I nodded and licked my fingers; he pushed his food basket away and leaned back in the booth, stretching. He was wearing a T-shirt I’d seen before, a thin black weave of silk knit that revealed as much as it hid, when the light hit it just right. My eyes were drawn to the mass of white, slightly ridged scars on his shoulder and swiped across his abdomen, and then to the long play of muscles down his side and the ripple of abs.

 

He was watching me, a small smile on his lips. I closed my mouth and remembered to chew. But, Oh. My. Gosh. Fortunately, before I could react beyond a sinking, spreading heat, he said, “They’re chasing you to get even, chasing me to finish killing me. What else?”

 

“Trying to rebuild a pack. But they aren’t smart enough to do it in any kind of order. They’d be easier to catch if they were smart. Stupid is harder to predict. Random instead of logical. And”—I swallowed—“I’m not sure how they knew to come to Asheville and the Pigeon River in the first place.” That thought seemed important, though I didn’t know why. Yet.
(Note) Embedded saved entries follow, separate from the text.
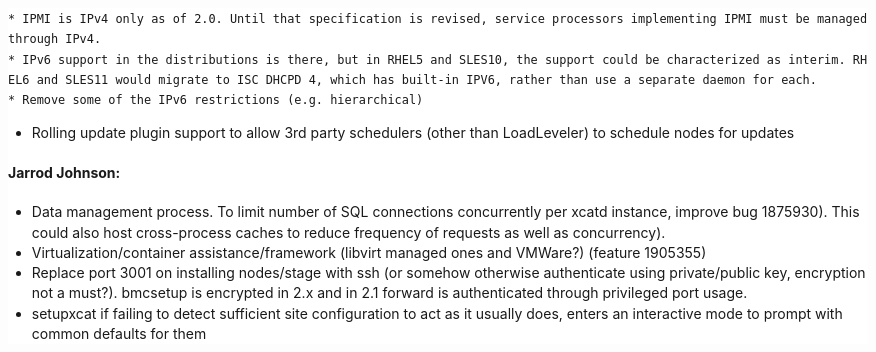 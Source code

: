     * IPMI is IPv4 only as of 2.0. Until that specification is revised, service processors implementing IPMI must be managed through IPv4. 
    * IPv6 support in the distributions is there, but in RHEL5 and SLES10, the support could be characterized as interim. RHEL6 and SLES11 would migrate to ISC DHCPD 4, which has built-in IPV6, rather than use a separate daemon for each. 
    * Remove some of the IPv6 restrictions (e.g. hierarchical) 
  * Rolling update plugin support to allow 3rd party schedulers (other than LoadLeveler) to schedule nodes for updates 

#### Jarrod Johnson:

  * Data management process. To limit number of SQL connections concurrently per xcatd instance, improve bug 1875930). This could also host cross-process caches to reduce frequency of requests as well as concurrency). 
  * Virtualization/container assistance/framework (libvirt managed ones and VMWare?) (feature 1905355) 
  * Replace port 3001 on installing nodes/stage with ssh (or somehow otherwise authenticate using private/public key, encryption not a must?). bmcsetup is encrypted in 2.x and in 2.1 forward is authenticated through privileged port usage. 
  * setupxcat if failing to detect sufficient site configuration to act as it usually does, enters an interactive mode to prompt with common defaults for them 
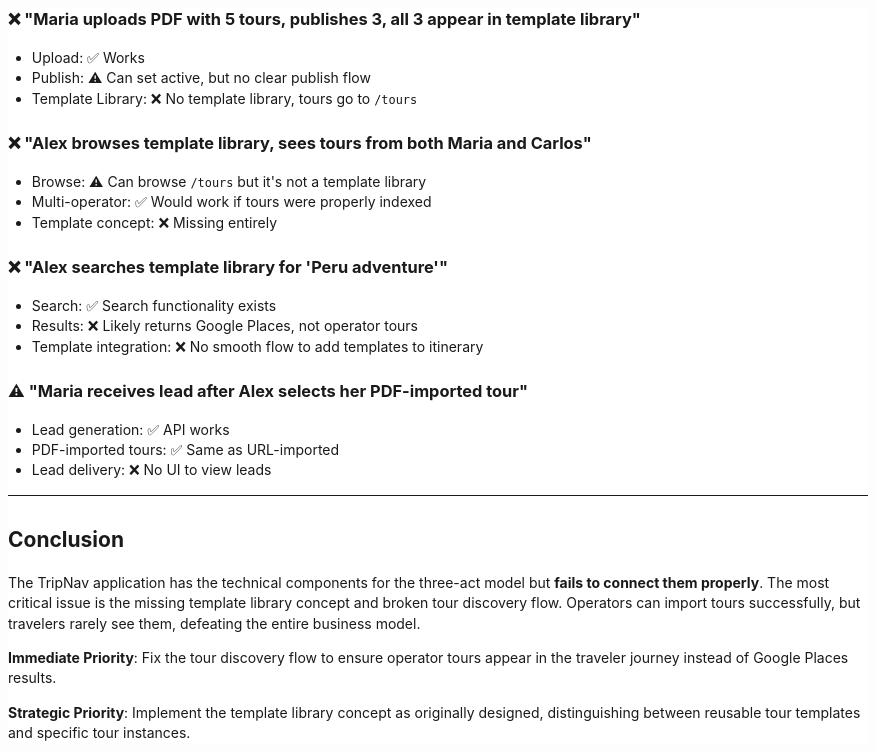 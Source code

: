 ### ❌ "Maria uploads PDF with 5 tours, publishes 3, all 3 appear in template library"
- Upload: ✅ Works
- Publish: ⚠️ Can set active, but no clear publish flow
- Template Library: ❌ No template library, tours go to `/tours`

### ❌ "Alex browses template library, sees tours from both Maria and Carlos"
- Browse: ⚠️ Can browse `/tours` but it's not a template library
- Multi-operator: ✅ Would work if tours were properly indexed
- Template concept: ❌ Missing entirely

### ❌ "Alex searches template library for 'Peru adventure'"
- Search: ✅ Search functionality exists
- Results: ❌ Likely returns Google Places, not operator tours
- Template integration: ❌ No smooth flow to add templates to itinerary

### ⚠️ "Maria receives lead after Alex selects her PDF-imported tour"
- Lead generation: ✅ API works
- PDF-imported tours: ✅ Same as URL-imported
- Lead delivery: ❌ No UI to view leads

---

## Conclusion

The TripNav application has the technical components for the three-act model but **fails to connect them properly**. The most critical issue is the missing template library concept and broken tour discovery flow. Operators can import tours successfully, but travelers rarely see them, defeating the entire business model.

**Immediate Priority**: Fix the tour discovery flow to ensure operator tours appear in the traveler journey instead of Google Places results.

**Strategic Priority**: Implement the template library concept as originally designed, distinguishing between reusable tour templates and specific tour instances. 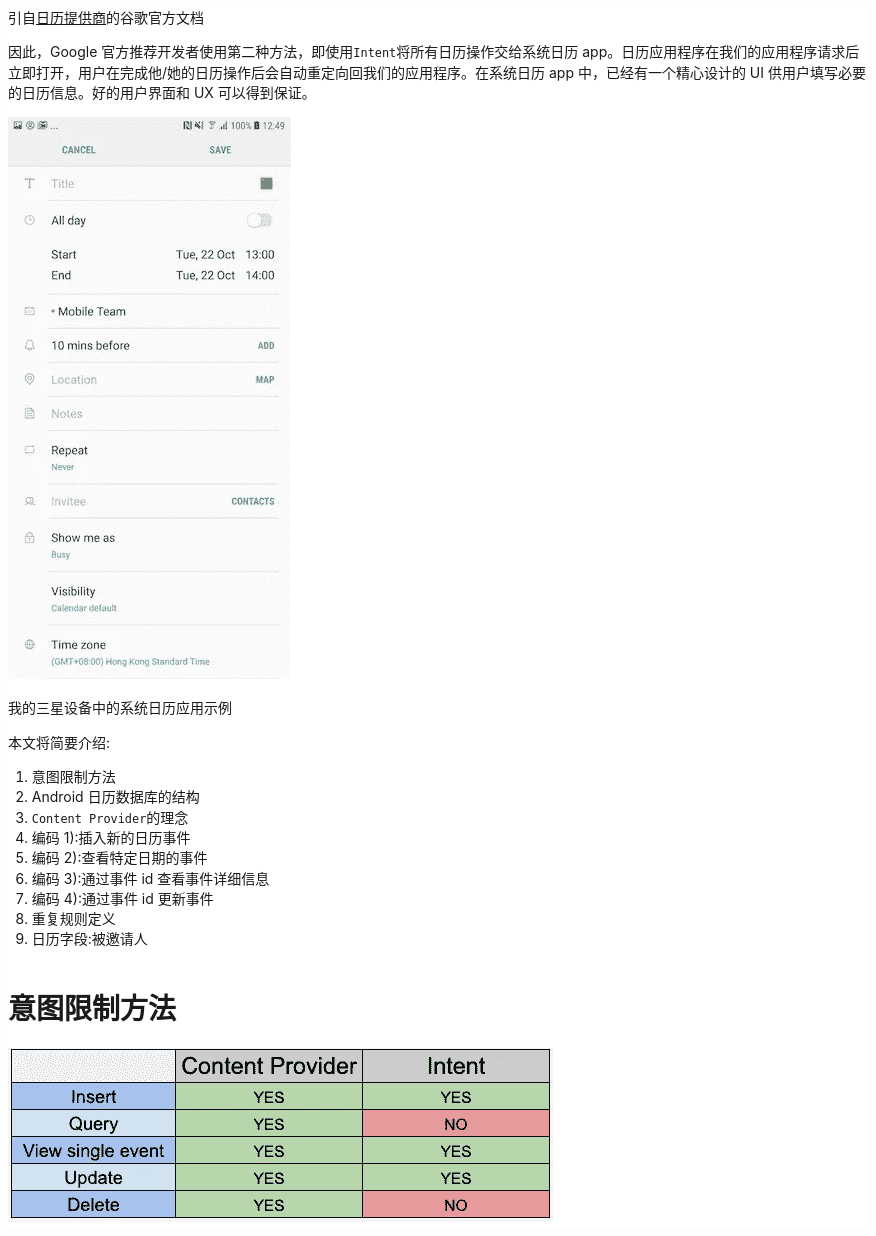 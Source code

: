 引自[日历提供商](https://developer.android.com/guide/topics/providers/calendar-provider)的谷歌官方文档

因此，Google 官方推荐开发者使用第二种方法，即使用`Intent`将所有日历操作交给系统日历 app。日历应用程序在我们的应用程序请求后立即打开，用户在完成他/她的日历操作后会自动重定向回我们的应用程序。在系统日历 app 中，已经有一个精心设计的 UI 供用户填写必要的日历信息。好的用户界面和 UX 可以得到保证。

![](img/bd702373d92cc1438a00bdf26a1c5da4.png)

我的三星设备中的系统日历应用示例

本文将简要介绍:

1.  意图限制方法
2.  Android 日历数据库的结构
3.  `Content Provider`的理念
4.  编码 1):插入新的日历事件
5.  编码 2):查看特定日期的事件
6.  编码 3):通过事件 id 查看事件详细信息
7.  编码 4):通过事件 id 更新事件
8.  重复规则定义
9.  日历字段:被邀请人

# 意图限制方法

![](img/584fc0d209ad83b47f263de770b0f413.png)
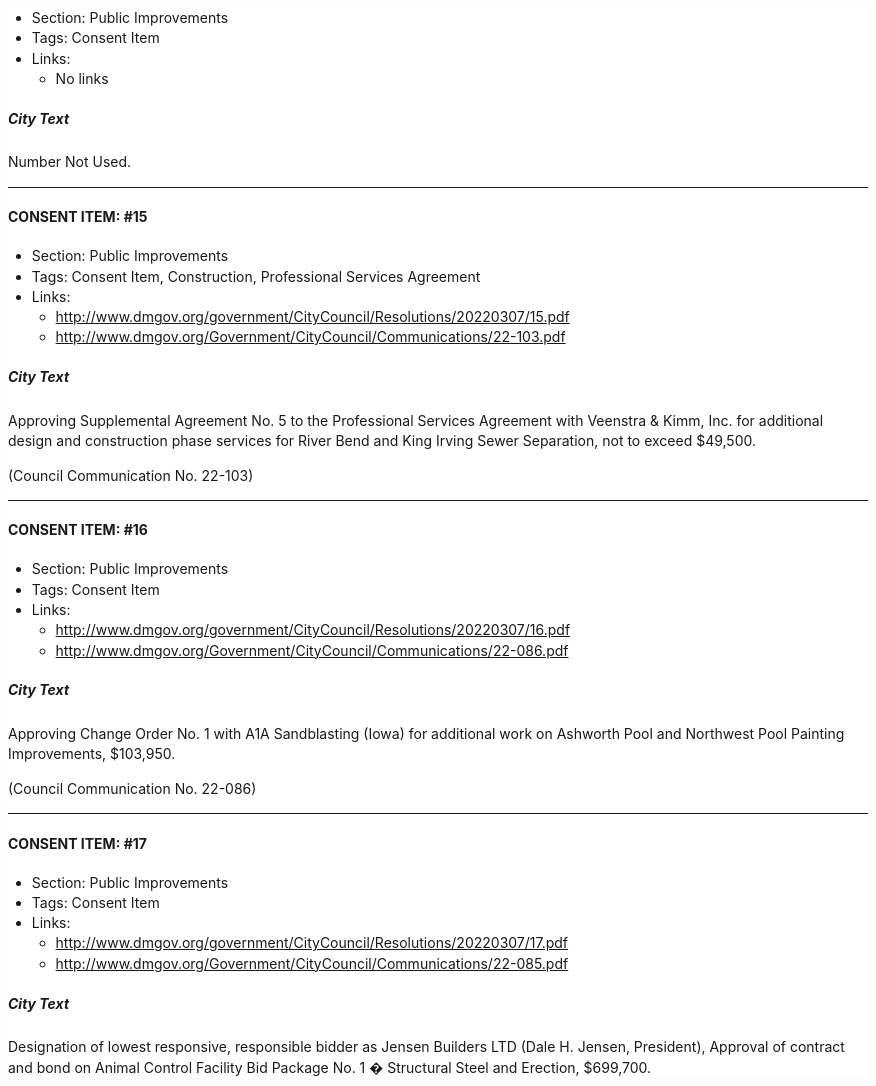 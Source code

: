 - Section: Public Improvements
- Tags: Consent Item
- Links:
  -  No links 

##### City Text

Number Not Used.

---

#### CONSENT ITEM: #15

- Section: Public Improvements
- Tags: Consent Item, Construction, Professional Services Agreement
- Links:
  - http://www.dmgov.org/government/CityCouncil/Resolutions/20220307/15.pdf
  - http://www.dmgov.org/Government/CityCouncil/Communications/22-103.pdf

##### City Text

Approving Supplemental Agreement No. 5 to the Professional Services Agreement with
Veenstra & Kimm, Inc. for additional design and construction phase services for River 
Bend and King Irving Sewer Separation, not to exceed $49,500. 

(Council Communication No.  22-103) 

---

#### CONSENT ITEM: #16

- Section: Public Improvements
- Tags: Consent Item
- Links:
  - http://www.dmgov.org/government/CityCouncil/Resolutions/20220307/16.pdf
  - http://www.dmgov.org/Government/CityCouncil/Communications/22-086.pdf

##### City Text

Approving Change Order No. 1 with A1A Sandblasting (Iowa) for additional work on
Ashworth Pool and Northwest Pool Painting Improvements, $103,950. 

(Council Communication No.  22-086) 

---

#### CONSENT ITEM: #17

- Section: Public Improvements
- Tags: Consent Item
- Links:
  - http://www.dmgov.org/government/CityCouncil/Resolutions/20220307/17.pdf
  - http://www.dmgov.org/Government/CityCouncil/Communications/22-085.pdf

##### City Text

Designation of lowest responsive, responsible bidder as Jensen Builders LTD (Dale H.
Jensen, President), Approval of contract and bond on Animal Control Facility Bid Package 
No. 1 � Structural Steel and Erection, $699,700. 
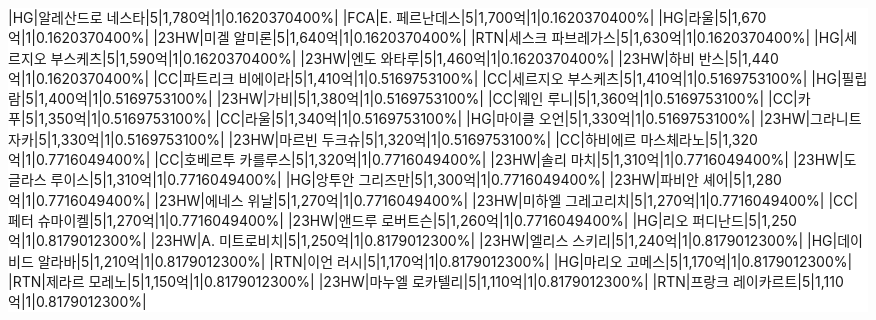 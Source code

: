 |HG|알레산드로 네스타|5|1,780억|1|0.1620370400%|
|FCA|E. 페르난데스|5|1,700억|1|0.1620370400%|
|HG|라울|5|1,670억|1|0.1620370400%|
|23HW|미겔 알미론|5|1,640억|1|0.1620370400%|
|RTN|세스크 파브레가스|5|1,630억|1|0.1620370400%|
|HG|세르지오 부스케츠|5|1,590억|1|0.1620370400%|
|23HW|엔도 와타루|5|1,460억|1|0.1620370400%|
|23HW|하비 반스|5|1,440억|1|0.1620370400%|
|CC|파트리크 비에이라|5|1,410억|1|0.5169753100%|
|CC|세르지오 부스케츠|5|1,410억|1|0.5169753100%|
|HG|필립 람|5|1,400억|1|0.5169753100%|
|23HW|가비|5|1,380억|1|0.5169753100%|
|CC|웨인 루니|5|1,360억|1|0.5169753100%|
|CC|카푸|5|1,350억|1|0.5169753100%|
|CC|라울|5|1,340억|1|0.5169753100%|
|HG|마이클 오언|5|1,330억|1|0.5169753100%|
|23HW|그라니트 자카|5|1,330억|1|0.5169753100%|
|23HW|마르빈 두크슈|5|1,320억|1|0.5169753100%|
|CC|하비에르 마스체라노|5|1,320억|1|0.7716049400%|
|CC|호베르투 카를루스|5|1,320억|1|0.7716049400%|
|23HW|솔리 마치|5|1,310억|1|0.7716049400%|
|23HW|도글라스 루이스|5|1,310억|1|0.7716049400%|
|HG|앙투안 그리즈만|5|1,300억|1|0.7716049400%|
|23HW|파비안 셰어|5|1,280억|1|0.7716049400%|
|23HW|에네스 위날|5|1,270억|1|0.7716049400%|
|23HW|미하엘 그레고리치|5|1,270억|1|0.7716049400%|
|CC|페터 슈마이켈|5|1,270억|1|0.7716049400%|
|23HW|앤드루 로버트슨|5|1,260억|1|0.7716049400%|
|HG|리오 퍼디난드|5|1,250억|1|0.8179012300%|
|23HW|A. 미트로비치|5|1,250억|1|0.8179012300%|
|23HW|엘리스 스키리|5|1,240억|1|0.8179012300%|
|HG|데이비드 알라바|5|1,210억|1|0.8179012300%|
|RTN|이언 러시|5|1,170억|1|0.8179012300%|
|HG|마리오 고메스|5|1,170억|1|0.8179012300%|
|RTN|제라르 모레노|5|1,150억|1|0.8179012300%|
|23HW|마누엘 로카텔리|5|1,110억|1|0.8179012300%|
|RTN|프랑크 레이카르트|5|1,110억|1|0.8179012300%|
We chatted for a bit, almost like a real date. Until Billy Chandler, Chief of Police, walked in with two cops trailing like sycophants or servants, which they might as well have been. “I called them,” I said at Rick’s surprised start. “How do you want to play this?”

 

“In bed would be nice, but not with cops present.” I grinned at that and he went on, “I’ll say I saw them on their way out.” Rick was the only one in town, besides Grégoire and me, who had actually seen the wolves in person and not just in mug shots, so his strategy would work. I drained my Coke and watched the cops approach. Chandler had a mean look on his face. Easy to tell I wasn’t his favorite person.

 

“Spill it Yellowrock,” he said. “I don’t have time for your shit.”